İbn Haldun’un 14. yüzyılda Mukaddime’de ortaya koyduğu “asabiyet” teorisi, bu durumu yüzyıllar öncesinden açıklıyor gibi. Toplumsal bağların ve grup dayanışmasının bireyin muhakeme gücünü nasıl etkileyebileceğini anlatırken, Asch’ın laboratuvar bulgularıyla şaşırtıcı bir paralellik gösteriyor. Kalabalığın sesi, bazen gerçeğin sesinden daha güçlü çıkabiliyor. Arendt’in “kötülüğün sıradanlığı” kavramı, bu psikolojik mekanizmanın toplumsal sonuçlarını gözler önüne seriyor. Eichmann’ın “sadece emirlere uyuyordum” savunması ile Nemrut’un halkının sessizliği arasındaki ürkütücü benzerlik, düşünme yetisini devre dışı bırakan zihnin nasıl taşlaştığını gösteriyor. Tahrim Suresi 6. ayette geçen “yakıtı insanlar ve taşlar olan ateş” ifadesi, bu psikolojik durumun ilahi boyutuna işaret ediyor. Bugün “herkes böyle yapıyor” diyerek sorgulamadan kabul ettiğimiz her dogma, Hz. İbrahim’in (a.s.) kırdığı o taş putların modern versiyonları değil midir? “Hiç yeryüzünde dolaşmadılar mı ki, akıl edecek kalpleri, işitecek kulakları olsun?” sorusu, bize çıkış yolunu gösterirken Hz. İbrahim’in (a.s.) “Ben batıl olanlardan uzaklaşıyorum” diyebilme cesareti ise hepimize örnek olarak sunulmamış mıdır?

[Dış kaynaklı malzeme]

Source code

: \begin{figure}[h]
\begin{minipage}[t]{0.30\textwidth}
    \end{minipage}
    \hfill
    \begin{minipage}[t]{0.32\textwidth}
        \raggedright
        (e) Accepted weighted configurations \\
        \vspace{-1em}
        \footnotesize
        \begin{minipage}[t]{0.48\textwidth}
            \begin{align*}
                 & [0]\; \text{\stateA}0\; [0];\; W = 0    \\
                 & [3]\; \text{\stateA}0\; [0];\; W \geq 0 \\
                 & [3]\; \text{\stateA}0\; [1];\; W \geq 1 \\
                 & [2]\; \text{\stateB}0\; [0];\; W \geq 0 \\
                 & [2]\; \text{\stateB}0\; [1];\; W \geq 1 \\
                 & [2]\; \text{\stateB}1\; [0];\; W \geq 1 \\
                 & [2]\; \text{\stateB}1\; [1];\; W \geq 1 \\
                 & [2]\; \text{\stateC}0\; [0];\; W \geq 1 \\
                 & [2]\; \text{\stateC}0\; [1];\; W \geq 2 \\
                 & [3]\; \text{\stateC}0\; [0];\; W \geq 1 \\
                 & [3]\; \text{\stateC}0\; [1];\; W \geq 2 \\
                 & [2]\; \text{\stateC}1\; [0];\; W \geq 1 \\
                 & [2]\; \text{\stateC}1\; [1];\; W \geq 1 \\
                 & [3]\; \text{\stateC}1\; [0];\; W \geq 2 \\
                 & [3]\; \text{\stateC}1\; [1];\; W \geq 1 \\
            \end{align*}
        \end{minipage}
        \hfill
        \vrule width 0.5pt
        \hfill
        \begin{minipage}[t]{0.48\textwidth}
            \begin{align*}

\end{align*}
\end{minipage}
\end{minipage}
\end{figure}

Modern psikoloji bize şunu öğretiyor: Sorgulama cesaretini kaybettiğimizde, sadece kendimize değil tüm topluma ihanet ediyoruz aslında. 18. yüzyıl düşünürlerinden birinin dediği gibi: “Kör taklit, erdem maskesi takmış bir korkaklıktır.”

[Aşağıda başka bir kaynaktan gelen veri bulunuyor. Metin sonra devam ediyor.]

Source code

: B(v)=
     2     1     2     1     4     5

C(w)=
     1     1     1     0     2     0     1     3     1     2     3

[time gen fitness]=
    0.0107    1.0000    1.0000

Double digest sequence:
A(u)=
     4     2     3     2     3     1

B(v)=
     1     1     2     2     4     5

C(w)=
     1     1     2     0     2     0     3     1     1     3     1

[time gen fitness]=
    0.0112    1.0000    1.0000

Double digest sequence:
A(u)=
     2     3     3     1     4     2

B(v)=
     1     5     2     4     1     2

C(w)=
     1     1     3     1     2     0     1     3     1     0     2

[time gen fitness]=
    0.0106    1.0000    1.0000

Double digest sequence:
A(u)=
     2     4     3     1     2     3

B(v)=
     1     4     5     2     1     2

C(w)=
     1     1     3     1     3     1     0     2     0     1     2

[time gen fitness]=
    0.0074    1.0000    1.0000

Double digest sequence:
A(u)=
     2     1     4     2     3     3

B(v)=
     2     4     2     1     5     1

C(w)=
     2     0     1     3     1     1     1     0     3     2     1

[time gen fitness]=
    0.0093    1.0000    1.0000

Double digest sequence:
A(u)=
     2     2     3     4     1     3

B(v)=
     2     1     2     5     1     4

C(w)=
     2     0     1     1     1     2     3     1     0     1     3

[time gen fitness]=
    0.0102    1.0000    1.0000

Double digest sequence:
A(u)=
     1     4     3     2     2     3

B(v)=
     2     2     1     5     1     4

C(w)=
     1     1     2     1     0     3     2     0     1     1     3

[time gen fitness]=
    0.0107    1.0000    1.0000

Peki biz, Asch’ın deneklerinden ne kadar farklıyız? Günlük hayatımızda kaç kez “herkes böyle yapıyor” diyerek kendi iç sesimizi susturuyoruz?
“Hakikat çoğunluğun yolundan gitmez” diyen İmam-ı Azam’ın bu unutulmaz sözü, Asch’ın deneyindeki o sessiz kalabalığı her hatırlayışımda yeniden çınlar zihnimde. İşte bu yüzden, vicdanın sesini duymanın ehemmiyetini şu dizelerle ifade etmek istedim:
“Kalabalıkların gürültüsü vicdanını boğmasın,
Binler yanlışta birleşse de,
Hakikat yalnız da kalsa hakikattir.
Unutma: İbrahim’in putları kıran baltası değil,
O baltayı kaldıran vicdanıydı.”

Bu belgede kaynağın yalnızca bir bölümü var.